◆ What to do
Scan the entries below for the string "Pipe" and copy every line where it turns up.

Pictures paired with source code
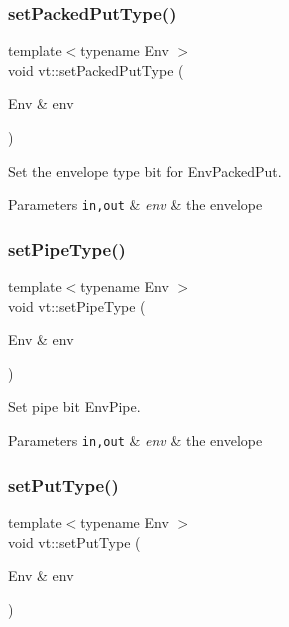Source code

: \subsubsection{\texorpdfstring{set\+Packed\+Put\+Type()}{setPackedPutType()}}
{\footnotesize\ttfamily template$<$typename Env $>$ \\
void vt\+::set\+Packed\+Put\+Type (\begin{DoxyParamCaption}\item[{Env \&}]{env }\end{DoxyParamCaption})\hspace{0.3cm}{\ttfamily [inline]}}



Set the envelope type bit for {\ttfamily Env\+Packed\+Put}. 


\begin{DoxyParams}[1]{Parameters}
\mbox{\tt in,out}  & {\em env} & the envelope \\
\hline
\end{DoxyParams}
\mbox{\label{namespacevt_a4ecba7a91cd1d5a6b6473cbac2042c2b}} 
\subsubsection{\texorpdfstring{set\+Pipe\+Type()}{setPipeType()}}
{\footnotesize\ttfamily template$<$typename Env $>$ \\
void vt\+::set\+Pipe\+Type (\begin{DoxyParamCaption}\item[{Env \&}]{env }\end{DoxyParamCaption})\hspace{0.3cm}{\ttfamily [inline]}}



Set pipe bit {\ttfamily Env\+Pipe}. 


\begin{DoxyParams}[1]{Parameters}
\mbox{\tt in,out}  & {\em env} & the envelope \\
\hline
\end{DoxyParams}
\mbox{\label{namespacevt_ab25ac0a12270d261c2f5c3c634f6370e}} 
\subsubsection{\texorpdfstring{set\+Put\+Type()}{setPutType()}}
{\footnotesize\ttfamily template$<$typename Env $>$ \\
void vt\+::set\+Put\+Type (\begin{DoxyParamCaption}\item[{Env \&}]{env }\end{DoxyParamCaption})\hspace{0.3cm}{\ttfamily [inline]}}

◆ Task output
\subsubsection{\texorpdfstring{set\+Pipe\+Type()}{setPipeType()}}
void vt\+::set\+Pipe\+Type (\begin{DoxyParamCaption}\item[{Env \&}]{env }\end{DoxyParamCaption})\hspace{0.3cm}{\ttfamily [inline]}}
Set pipe bit {\ttfamily Env\+Pipe}. 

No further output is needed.